A short sale is similar to an REO but unlike an REO the bank does not want to see a Request for Repair nor an addendum lowering the price -- because the bank has made it clear through the arm's length affidavit that the home is sold as is. Any defects become the buyer's responsibility. The bank is under no obligation to even sell this home as a short sale.
Are there ever exceptions to this? Very rarely. In fact, the odds against it are so rare that it is more cost effective for the sellers to resell the short sale to another buyer who isn't freaking out over repairs than to try to renegotiate with the bank. To consider a repair or credit request, the bank need an addendum signed by both parties. The bank will also want 3 repair estimates. By the time buyers can get that together and the bank rejects it, the sellers could have closed with a different buyer.

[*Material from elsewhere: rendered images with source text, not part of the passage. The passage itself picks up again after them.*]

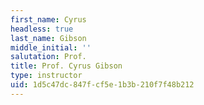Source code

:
 ```yaml
---
first_name: Cyrus
headless: true
last_name: Gibson
middle_initial: ''
salutation: Prof.
title: Prof. Cyrus Gibson
type: instructor
uid: 1d5c47dc-847f-cf5e-1b3b-210f7f48b212
---
```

Lately, I've been including verbiage in my addendums with buyers in Sacramento that state: The home is sold in its as is condition. This means negotiations are over. The buyer understands there will be no repairs, whatsoever, for any reason. Sometimes I think about adding: "On God's Green Earth," and maybe I'll start including that verbiage, too. Yet, still, buyers are under the impression the bank will pay for a repair. Where do they get this, I wonder?
Moreover, since when does a listing agent's fiduciary switch from the seller to the buyer? Answer: It doesn't.